### DATA SECTION
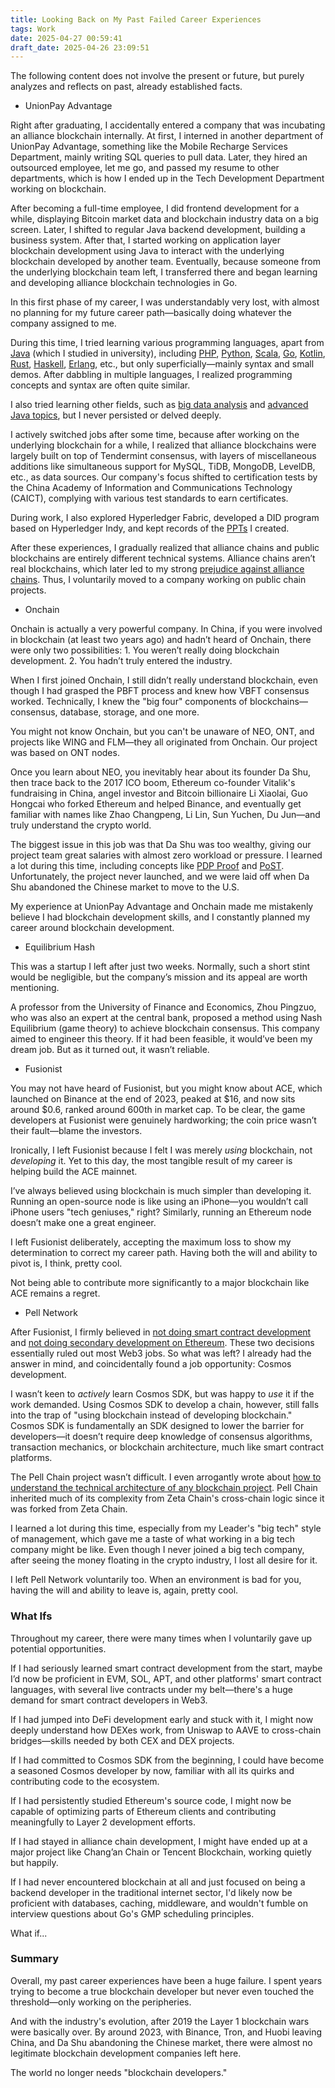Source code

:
 ```yaml
---
title: Looking Back on My Past Failed Career Experiences
tags: Work
date: 2025-04-27 00:59:41
draft_date: 2025-04-26 23:09:51
---
```


The following content does not involve the present or future, but purely analyzes and reflects on past, already established facts.

- UnionPay Advantage

Right after graduating, I accidentally entered a company that was incubating an alliance blockchain internally. At first, I interned in another department of UnionPay Advantage, something like the Mobile Recharge Services Department, mainly writing SQL queries to pull data. Later, they hired an outsourced employee, let me go, and passed my resume to other departments, which is how I ended up in the Tech Development Department working on blockchain.

After becoming a full-time employee, I did frontend development for a while, displaying Bitcoin market data and blockchain industry data on a big screen. Later, I shifted to regular Java backend development, building a business system. After that, I started working on application layer blockchain development using Java to interact with the underlying blockchain developed by another team. Eventually, because someone from the underlying blockchain team left, I transferred there and began learning and developing alliance blockchain technologies in Go.

In this first phase of my career, I was understandably very lost, with almost no planning for my future career path—basically doing whatever the company assigned to me.

During this time, I tried learning various programming languages, apart from [Java](/2018/10/31/Java%2011%20Tutorial%20(Translation)/) (which I studied in university), including [PHP](/2018/11/01/PHP%207,%20Making%20Code%20More%20Elegant%20(Translation)/), [Python](/2018/12/02/Getting%20One%20Piece%20Update%20Information%20with%20Python/), [Scala](/2018/12/17/Basics%20of%20Scala%20Syntax/), [Go](/2019/03/15/Basic%20Syntax%20of%20Go%20Language/), [Kotlin](/2019/07/06/A%20Simplified%20Version%20of%20Scala/), [Rust](/2019/08/19/Overview%20of%20Basic%20Rust%20Syntax/), [Haskell](/2019/11/26/What%20is%20a%20Monad%20in%20Haskell/), [Erlang](/2020/03/31/Understanding%20the%20Actor%20Model%20Through%20Erlang/), etc., but only superficially—mainly syntax and small demos. After dabbling in multiple languages, I realized programming concepts and syntax are often quite similar.

I also tried learning other fields, such as [big data analysis](https://github.com/smallyunet/data-engrg-cookbook) and [advanced Java topics](https://github.com/smallyunet/advanced-java), but I never persisted or delved deeply.

I actively switched jobs after some time, because after working on the underlying blockchain for a while, I realized that alliance blockchains were largely built on top of Tendermint consensus, with layers of miscellaneous additions like simultaneous support for MySQL, TiDB, MongoDB, LevelDB, etc., as data sources. Our company's focus shifted to certification tests by the China Academy of Information and Communications Technology (CAICT), complying with various test standards to earn certificates.

During work, I also explored Hyperledger Fabric, developed a DID program based on Hyperledger Indy, and kept records of the [PPTs](https://slide-share.smallyu.net/) I created.

After these experiences, I gradually realized that alliance chains and public blockchains are entirely different technical systems. Alliance chains aren’t real blockchains, which later led to my strong [prejudice against alliance chains](/2021/09/29/%E8%81%94%E7%9B%9F%E9%93%BE%E6%AF%94%E5%85%AC%E6%9C%89%E9%93%BE%E5%B7%AE%E5%9C%A8%E5%93%AA%E5%84%BF/). Thus, I voluntarily moved to a company working on public chain projects.

- Onchain

Onchain is actually a very powerful company. In China, if you were involved in blockchain (at least two years ago) and hadn’t heard of Onchain, there were only two possibilities: 1. You weren’t really doing blockchain development. 2. You hadn’t truly entered the industry.

When I first joined Onchain, I still didn’t really understand blockchain, even though I had grasped the PBFT process and knew how VBFT consensus worked. Technically, I knew the "big four" components of blockchains—consensus, database, storage, and one more.

You might not know Onchain, but you can't be unaware of NEO, ONT, and projects like WING and FLM—they all originated from Onchain. Our project was based on ONT nodes.

Once you learn about NEO, you inevitably hear about its founder Da Shu, then trace back to the 2017 ICO boom, Ethereum co-founder Vitalik's fundraising in China, angel investor and Bitcoin billionaire Li Xiaolai, Guo Hongcai who forked Ethereum and helped Binance, and eventually get familiar with names like Zhao Changpeng, Li Lin, Sun Yuchen, Du Jun—and truly understand the crypto world.

The biggest issue in this job was that Da Shu was too wealthy, giving our project team great salaries with almost zero workload or pressure. I learned a lot during this time, including concepts like [PDP Proof](/2022/12/14/对-S-PDP-文件证明的示例和解释/) and [PoST](/2022/12/20/Proof-of-Storage-Space-Replication-的区别/). Unfortunately, the project never launched, and we were laid off when Da Shu abandoned the Chinese market to move to the U.S.

My experience at UnionPay Advantage and Onchain made me mistakenly believe I had blockchain development skills, and I constantly planned my career around blockchain development.

- Equilibrium Hash

This was a startup I left after just two weeks. Normally, such a short stint would be negligible, but the company’s mission and its appeal are worth mentioning.

A professor from the University of Finance and Economics, Zhou Pingzuo, who was also an expert at the central bank, proposed a method using Nash Equilibrium (game theory) to achieve blockchain consensus. This company aimed to engineer this theory. If it had been feasible, it would’ve been my dream job. But as it turned out, it wasn’t reliable.

- Fusionist

You may not have heard of Fusionist, but you might know about ACE, which launched on Binance at the end of 2023, peaked at $16, and now sits around $0.6, ranked around 600th in market cap. To be clear, the game developers at Fusionist were genuinely hardworking; the coin price wasn’t their fault—blame the investors.

Ironically, I left Fusionist because I felt I was merely *using* blockchain, not *developing* it. Yet to this day, the most tangible result of my career is helping build the ACE mainnet.

I’ve always believed using blockchain is much simpler than developing it. Running an open-source node is like using an iPhone—you wouldn’t call iPhone users "tech geniuses," right? Similarly, running an Ethereum node doesn’t make one a great engineer.

I left Fusionist deliberately, accepting the maximum loss to show my determination to correct my career path. Having both the will and ability to pivot is, I think, pretty cool.

Not being able to contribute more significantly to a major blockchain like ACE remains a regret.

- Pell Network

After Fusionist, I firmly believed in [not doing smart contract development](/2024/09/11/Why%20You%20Shouldn't%20Pursue%20Smart%20Contract%20or%20DeFi%20Development/) and [not doing secondary development on Ethereum](/2024/09/12/Why%20You%20Shouldn't%20Engage%20in%20Secondary%20Development%20of%20Ethereum/). These two decisions essentially ruled out most Web3 jobs. So what was left? I already had the answer in mind, and coincidentally found a job opportunity: Cosmos development.

I wasn’t keen to *actively* learn Cosmos SDK, but was happy to *use* it if the work demanded. Using Cosmos SDK to develop a chain, however, still falls into the trap of "using blockchain instead of developing blockchain." Cosmos SDK is fundamentally an SDK designed to lower the barrier for developers—it doesn’t require deep knowledge of consensus algorithms, transaction mechanics, or blockchain architecture, much like smart contract platforms.

The Pell Chain project wasn’t difficult. I even arrogantly wrote about [how to understand the technical architecture of any blockchain project](/2024/10/15/Understanding%20the%20Technical%20Architecture%20of%20Any%20Blockchain%20Project/). Pell Chain inherited much of its complexity from Zeta Chain's cross-chain logic since it was forked from Zeta Chain.

I learned a lot during this time, especially from my Leader's "big tech" style of management, which gave me a taste of what working in a big tech company might be like. Even though I never joined a big tech company, after seeing the money floating in the crypto industry, I lost all desire for it.

I left Pell Network voluntarily too. When an environment is bad for you, having the will and ability to leave is, again, pretty cool.

### What Ifs

Throughout my career, there were many times when I voluntarily gave up potential opportunities.

If I had seriously learned smart contract development from the start, maybe I’d now be proficient in EVM, SOL, APT, and other platforms' smart contract languages, with several live contracts under my belt—there's a huge demand for smart contract developers in Web3.

If I had jumped into DeFi development early and stuck with it, I might now deeply understand how DEXes work, from Uniswap to AAVE to cross-chain bridges—skills needed by both CEX and DEX projects.

If I had committed to Cosmos SDK from the beginning, I could have become a seasoned Cosmos developer by now, familiar with all its quirks and contributing code to the ecosystem.

If I had persistently studied Ethereum's source code, I might now be capable of optimizing parts of Ethereum clients and contributing meaningfully to Layer 2 development efforts.

If I had stayed in alliance chain development, I might have ended up at a major project like Chang’an Chain or Tencent Blockchain, working quietly but happily.

If I had never encountered blockchain at all and just focused on being a backend developer in the traditional internet sector, I'd likely now be proficient with databases, caching, middleware, and wouldn't fumble on interview questions about Go's GMP scheduling principles.

What if...

### Summary

Overall, my past career experiences have been a huge failure. I spent years trying to become a true blockchain developer but never even touched the threshold—only working on the peripheries.

And with the industry's evolution, after 2019 the Layer 1 blockchain wars were basically over. By around 2023, with Binance, Tron, and Huobi leaving China, and Da Shu abandoning the Chinese market, there were almost no legitimate blockchain development companies left here. 

The world no longer needs "blockchain developers."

### TASK GOAL
Could you set down, exactly as written, the lines above between the one holding "You might not" and the one holding "Once you learn", inclusive, and nothing more?

### EXERCISE OUTPUT
You might not know Onchain, but you can't be unaware of NEO, ONT, and projects like WING and FLM—they all originated from Onchain. Our project was based on ONT nodes.

Once you learn about NEO, you inevitably hear about its founder Da Shu, then trace back to the 2017 ICO boom, Ethereum co-founder Vitalik's fundraising in China, angel investor and Bitcoin billionaire Li Xiaolai, Guo Hongcai who forked Ethereum and helped Binance, and eventually get familiar with names like Zhao Changpeng, Li Lin, Sun Yuchen, Du Jun—and truly understand the crypto world.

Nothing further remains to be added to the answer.